** Opening THE DATA block **

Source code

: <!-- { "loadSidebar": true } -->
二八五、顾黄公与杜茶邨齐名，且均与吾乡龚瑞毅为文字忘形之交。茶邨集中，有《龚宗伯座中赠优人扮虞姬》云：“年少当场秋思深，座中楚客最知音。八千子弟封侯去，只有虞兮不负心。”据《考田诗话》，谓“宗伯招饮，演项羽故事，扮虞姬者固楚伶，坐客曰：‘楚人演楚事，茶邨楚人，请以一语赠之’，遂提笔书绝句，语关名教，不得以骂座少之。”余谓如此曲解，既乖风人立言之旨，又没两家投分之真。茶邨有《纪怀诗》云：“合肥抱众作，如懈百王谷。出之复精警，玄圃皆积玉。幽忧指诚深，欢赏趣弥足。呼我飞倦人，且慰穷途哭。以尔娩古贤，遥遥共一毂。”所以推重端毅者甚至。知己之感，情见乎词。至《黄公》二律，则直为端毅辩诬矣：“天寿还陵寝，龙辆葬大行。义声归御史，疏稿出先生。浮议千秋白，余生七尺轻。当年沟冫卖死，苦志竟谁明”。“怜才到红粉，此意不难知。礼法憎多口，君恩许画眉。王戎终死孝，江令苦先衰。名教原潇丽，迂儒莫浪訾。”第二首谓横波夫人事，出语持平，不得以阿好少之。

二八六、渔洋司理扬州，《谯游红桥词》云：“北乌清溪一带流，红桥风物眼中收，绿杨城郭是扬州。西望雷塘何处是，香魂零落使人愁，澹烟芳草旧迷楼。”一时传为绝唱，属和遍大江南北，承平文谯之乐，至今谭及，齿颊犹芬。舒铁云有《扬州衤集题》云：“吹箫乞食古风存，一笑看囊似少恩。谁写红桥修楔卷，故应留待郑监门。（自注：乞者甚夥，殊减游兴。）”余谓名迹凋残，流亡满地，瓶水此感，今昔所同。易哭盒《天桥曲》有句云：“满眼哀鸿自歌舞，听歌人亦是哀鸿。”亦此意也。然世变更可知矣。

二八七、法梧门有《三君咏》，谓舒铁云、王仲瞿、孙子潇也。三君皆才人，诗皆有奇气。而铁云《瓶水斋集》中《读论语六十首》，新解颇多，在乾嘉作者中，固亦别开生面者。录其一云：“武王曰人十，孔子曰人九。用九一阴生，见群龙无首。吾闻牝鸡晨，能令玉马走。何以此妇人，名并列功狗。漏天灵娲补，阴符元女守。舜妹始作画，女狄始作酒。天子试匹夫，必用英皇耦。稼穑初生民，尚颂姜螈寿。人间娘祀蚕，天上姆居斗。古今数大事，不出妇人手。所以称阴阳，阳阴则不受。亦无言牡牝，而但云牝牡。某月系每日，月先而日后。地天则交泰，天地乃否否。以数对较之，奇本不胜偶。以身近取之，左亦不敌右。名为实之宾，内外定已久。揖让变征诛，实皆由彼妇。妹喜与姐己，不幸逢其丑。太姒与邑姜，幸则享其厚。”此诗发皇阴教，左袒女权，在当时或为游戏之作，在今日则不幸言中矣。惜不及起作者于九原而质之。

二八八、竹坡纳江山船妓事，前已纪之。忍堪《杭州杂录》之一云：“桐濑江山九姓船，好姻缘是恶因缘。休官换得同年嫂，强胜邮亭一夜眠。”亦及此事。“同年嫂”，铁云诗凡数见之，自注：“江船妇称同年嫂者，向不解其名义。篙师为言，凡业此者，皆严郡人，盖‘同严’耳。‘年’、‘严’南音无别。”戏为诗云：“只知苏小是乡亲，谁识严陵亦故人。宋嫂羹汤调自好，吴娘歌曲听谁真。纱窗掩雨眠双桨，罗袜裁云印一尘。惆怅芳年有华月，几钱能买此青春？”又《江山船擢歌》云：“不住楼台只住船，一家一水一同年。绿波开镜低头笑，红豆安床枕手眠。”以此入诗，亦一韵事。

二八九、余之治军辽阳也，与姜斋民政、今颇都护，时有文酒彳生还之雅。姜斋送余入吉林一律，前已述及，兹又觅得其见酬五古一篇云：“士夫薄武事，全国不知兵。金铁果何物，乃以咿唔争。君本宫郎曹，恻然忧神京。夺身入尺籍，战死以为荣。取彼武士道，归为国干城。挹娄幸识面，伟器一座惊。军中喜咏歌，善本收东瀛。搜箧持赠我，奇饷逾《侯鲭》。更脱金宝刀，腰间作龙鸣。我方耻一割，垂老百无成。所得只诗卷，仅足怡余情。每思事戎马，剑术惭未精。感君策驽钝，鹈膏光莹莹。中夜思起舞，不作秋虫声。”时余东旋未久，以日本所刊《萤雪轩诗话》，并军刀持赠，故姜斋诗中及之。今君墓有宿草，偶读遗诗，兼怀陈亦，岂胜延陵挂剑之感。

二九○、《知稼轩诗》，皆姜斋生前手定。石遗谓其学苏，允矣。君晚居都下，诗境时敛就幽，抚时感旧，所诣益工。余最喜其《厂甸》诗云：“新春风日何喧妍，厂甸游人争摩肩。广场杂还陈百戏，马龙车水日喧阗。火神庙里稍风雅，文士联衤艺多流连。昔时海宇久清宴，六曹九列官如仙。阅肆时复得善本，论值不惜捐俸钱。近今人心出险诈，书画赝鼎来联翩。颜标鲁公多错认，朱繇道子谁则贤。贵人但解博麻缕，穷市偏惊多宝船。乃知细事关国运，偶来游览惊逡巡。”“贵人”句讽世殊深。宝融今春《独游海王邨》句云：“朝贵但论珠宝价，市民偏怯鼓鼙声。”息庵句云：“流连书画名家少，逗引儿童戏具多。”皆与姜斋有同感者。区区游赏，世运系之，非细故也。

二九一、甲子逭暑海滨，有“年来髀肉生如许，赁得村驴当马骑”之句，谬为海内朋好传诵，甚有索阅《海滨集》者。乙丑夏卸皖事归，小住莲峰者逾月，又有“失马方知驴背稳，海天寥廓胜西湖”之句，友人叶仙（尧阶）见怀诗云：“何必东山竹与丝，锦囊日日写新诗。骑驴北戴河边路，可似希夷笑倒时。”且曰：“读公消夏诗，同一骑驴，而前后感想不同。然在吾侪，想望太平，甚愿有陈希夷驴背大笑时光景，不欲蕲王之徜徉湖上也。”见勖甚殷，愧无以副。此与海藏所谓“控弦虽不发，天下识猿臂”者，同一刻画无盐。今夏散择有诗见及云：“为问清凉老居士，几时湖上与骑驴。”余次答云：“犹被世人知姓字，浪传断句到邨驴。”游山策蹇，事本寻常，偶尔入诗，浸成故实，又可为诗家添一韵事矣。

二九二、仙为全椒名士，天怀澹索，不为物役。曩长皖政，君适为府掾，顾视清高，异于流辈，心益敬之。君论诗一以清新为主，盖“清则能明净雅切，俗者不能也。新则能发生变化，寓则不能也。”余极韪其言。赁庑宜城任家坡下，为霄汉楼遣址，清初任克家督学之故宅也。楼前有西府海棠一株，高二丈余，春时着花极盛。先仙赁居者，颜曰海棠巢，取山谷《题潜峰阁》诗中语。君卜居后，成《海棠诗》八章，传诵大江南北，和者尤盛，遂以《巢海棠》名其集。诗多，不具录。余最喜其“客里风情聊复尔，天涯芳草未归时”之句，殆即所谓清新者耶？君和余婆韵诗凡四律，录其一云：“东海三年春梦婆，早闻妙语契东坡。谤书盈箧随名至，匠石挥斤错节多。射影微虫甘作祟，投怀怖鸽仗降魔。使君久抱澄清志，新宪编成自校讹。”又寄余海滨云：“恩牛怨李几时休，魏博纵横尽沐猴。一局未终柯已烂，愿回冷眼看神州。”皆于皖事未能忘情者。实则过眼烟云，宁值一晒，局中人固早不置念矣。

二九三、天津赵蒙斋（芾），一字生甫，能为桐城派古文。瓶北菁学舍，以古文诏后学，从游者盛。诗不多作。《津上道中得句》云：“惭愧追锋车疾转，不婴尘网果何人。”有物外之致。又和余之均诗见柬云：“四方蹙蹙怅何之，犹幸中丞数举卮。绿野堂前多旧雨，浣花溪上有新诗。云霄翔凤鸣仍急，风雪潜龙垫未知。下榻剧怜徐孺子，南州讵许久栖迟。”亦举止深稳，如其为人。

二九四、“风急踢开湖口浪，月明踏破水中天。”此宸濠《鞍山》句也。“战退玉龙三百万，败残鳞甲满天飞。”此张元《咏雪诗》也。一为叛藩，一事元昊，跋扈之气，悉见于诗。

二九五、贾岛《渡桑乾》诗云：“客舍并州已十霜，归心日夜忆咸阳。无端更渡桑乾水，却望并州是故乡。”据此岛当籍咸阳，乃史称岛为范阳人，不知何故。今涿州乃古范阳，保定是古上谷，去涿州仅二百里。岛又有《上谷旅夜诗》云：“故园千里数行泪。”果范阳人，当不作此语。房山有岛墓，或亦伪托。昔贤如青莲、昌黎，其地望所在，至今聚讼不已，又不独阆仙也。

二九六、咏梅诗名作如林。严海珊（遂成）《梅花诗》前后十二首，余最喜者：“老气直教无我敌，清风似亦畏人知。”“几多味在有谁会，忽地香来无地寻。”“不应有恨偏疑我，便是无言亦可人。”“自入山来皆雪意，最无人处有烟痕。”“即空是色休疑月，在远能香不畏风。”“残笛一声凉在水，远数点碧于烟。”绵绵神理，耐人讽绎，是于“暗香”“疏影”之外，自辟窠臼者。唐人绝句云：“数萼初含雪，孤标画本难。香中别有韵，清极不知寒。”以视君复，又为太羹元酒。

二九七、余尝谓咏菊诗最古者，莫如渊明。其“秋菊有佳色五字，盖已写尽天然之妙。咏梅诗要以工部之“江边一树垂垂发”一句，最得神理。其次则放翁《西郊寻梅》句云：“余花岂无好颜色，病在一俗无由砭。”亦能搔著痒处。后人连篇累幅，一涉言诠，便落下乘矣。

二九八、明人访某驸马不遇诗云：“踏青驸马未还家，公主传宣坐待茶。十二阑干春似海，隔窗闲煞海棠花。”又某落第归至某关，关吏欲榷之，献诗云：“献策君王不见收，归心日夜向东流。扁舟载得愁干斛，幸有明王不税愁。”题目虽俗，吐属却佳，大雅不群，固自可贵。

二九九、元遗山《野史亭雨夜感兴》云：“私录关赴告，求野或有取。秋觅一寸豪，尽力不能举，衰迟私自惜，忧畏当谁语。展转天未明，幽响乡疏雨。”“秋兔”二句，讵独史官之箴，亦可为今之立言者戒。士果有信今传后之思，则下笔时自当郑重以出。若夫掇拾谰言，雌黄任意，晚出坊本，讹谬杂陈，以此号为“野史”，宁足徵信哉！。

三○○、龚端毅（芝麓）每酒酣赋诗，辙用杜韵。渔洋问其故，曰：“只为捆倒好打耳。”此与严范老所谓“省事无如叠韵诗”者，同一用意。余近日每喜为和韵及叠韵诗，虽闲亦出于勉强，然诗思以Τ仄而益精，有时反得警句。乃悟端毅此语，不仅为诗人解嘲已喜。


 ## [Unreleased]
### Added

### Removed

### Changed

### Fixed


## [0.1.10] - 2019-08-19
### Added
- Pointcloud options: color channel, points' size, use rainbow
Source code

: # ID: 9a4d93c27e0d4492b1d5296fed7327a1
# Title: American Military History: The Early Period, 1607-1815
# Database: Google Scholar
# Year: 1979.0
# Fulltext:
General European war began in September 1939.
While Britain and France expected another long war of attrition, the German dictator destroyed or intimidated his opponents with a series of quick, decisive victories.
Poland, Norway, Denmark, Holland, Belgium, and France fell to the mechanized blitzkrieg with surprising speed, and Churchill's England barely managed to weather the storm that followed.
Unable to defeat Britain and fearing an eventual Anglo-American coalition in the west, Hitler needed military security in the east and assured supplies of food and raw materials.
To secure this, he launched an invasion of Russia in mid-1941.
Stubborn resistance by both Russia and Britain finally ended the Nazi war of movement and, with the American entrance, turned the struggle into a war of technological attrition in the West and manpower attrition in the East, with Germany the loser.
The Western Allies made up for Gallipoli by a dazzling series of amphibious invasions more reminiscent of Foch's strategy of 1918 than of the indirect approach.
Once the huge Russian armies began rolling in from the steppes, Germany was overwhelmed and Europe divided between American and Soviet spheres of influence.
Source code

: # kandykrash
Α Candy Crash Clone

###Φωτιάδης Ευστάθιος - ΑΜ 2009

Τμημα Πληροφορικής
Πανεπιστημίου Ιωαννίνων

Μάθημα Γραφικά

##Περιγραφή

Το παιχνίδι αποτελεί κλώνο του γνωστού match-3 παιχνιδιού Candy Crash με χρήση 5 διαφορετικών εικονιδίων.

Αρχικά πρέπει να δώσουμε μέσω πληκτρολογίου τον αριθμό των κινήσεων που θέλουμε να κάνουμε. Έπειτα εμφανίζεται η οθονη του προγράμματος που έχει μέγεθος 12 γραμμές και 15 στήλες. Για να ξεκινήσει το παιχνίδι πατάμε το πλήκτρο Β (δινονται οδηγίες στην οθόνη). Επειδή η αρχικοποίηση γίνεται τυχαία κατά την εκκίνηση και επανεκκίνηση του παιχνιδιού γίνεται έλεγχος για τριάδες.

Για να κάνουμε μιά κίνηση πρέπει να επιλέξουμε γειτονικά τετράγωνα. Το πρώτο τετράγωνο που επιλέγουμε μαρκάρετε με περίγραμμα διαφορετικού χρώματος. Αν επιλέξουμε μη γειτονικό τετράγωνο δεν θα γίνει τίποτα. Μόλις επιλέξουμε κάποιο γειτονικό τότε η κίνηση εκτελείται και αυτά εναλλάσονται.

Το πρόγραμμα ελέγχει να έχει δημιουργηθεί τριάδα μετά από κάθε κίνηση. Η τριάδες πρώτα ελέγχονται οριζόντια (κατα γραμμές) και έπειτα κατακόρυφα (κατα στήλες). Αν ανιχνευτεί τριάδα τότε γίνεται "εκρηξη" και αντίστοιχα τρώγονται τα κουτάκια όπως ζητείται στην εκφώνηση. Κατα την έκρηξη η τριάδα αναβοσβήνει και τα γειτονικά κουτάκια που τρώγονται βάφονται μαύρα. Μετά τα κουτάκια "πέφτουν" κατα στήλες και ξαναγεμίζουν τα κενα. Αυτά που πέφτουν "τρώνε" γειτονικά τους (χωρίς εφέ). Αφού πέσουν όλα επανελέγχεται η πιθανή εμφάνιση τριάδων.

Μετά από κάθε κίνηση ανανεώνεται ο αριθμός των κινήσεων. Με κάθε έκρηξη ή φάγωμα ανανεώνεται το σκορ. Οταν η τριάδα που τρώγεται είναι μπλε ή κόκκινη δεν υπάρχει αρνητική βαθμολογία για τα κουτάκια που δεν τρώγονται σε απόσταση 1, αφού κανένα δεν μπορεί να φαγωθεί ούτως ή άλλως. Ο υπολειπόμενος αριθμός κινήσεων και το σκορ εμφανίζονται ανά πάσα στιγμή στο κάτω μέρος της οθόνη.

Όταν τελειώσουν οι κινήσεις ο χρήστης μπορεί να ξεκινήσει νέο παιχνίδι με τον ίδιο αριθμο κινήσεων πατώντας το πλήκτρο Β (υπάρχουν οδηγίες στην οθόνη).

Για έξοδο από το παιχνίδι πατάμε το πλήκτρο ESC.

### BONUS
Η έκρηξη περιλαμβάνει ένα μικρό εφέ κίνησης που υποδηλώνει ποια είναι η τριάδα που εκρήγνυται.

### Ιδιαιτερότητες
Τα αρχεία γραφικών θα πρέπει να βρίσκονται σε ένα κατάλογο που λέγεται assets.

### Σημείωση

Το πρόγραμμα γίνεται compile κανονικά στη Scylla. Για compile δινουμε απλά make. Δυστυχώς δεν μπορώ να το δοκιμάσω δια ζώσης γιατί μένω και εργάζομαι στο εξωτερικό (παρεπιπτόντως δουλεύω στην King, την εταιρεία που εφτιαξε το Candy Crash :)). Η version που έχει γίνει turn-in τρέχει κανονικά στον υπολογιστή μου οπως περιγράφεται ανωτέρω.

** Closing THE DATA block **

Return, from the material above, each line holding the string "παιχνίδι".

▸ FINISHED EXERCISE:
Το παιχνίδι αποτελεί κλώνο του γνωστού match-3 παιχνιδιού Candy Crash με χρήση 5 διαφορετικών εικονιδίων.
Αρχικά πρέπει να δώσουμε μέσω πληκτρολογίου τον αριθμό των κινήσεων που θέλουμε να κάνουμε. Έπειτα εμφανίζεται η οθονη του προγράμματος που έχει μέγεθος 12 γραμμές και 15 στήλες. Για να ξεκινήσει το παιχνίδι πατάμε το πλήκτρο Β (δινονται οδηγίες στην οθόνη). Επειδή η αρχικοποίηση γίνεται τυχαία κατά την εκκίνηση και επανεκκίνηση του παιχνιδιού γίνεται έλεγχος για τριάδες.
Όταν τελειώσουν οι κινήσεις ο χρήστης μπορεί να ξεκινήσει νέο παιχνίδι με τον ίδιο αριθμο κινήσεων πατώντας το πλήκτρο Β (υπάρχουν οδηγίες στην οθόνη).
Για έξοδο από το παιχνίδι πατάμε το πλήκτρο ESC.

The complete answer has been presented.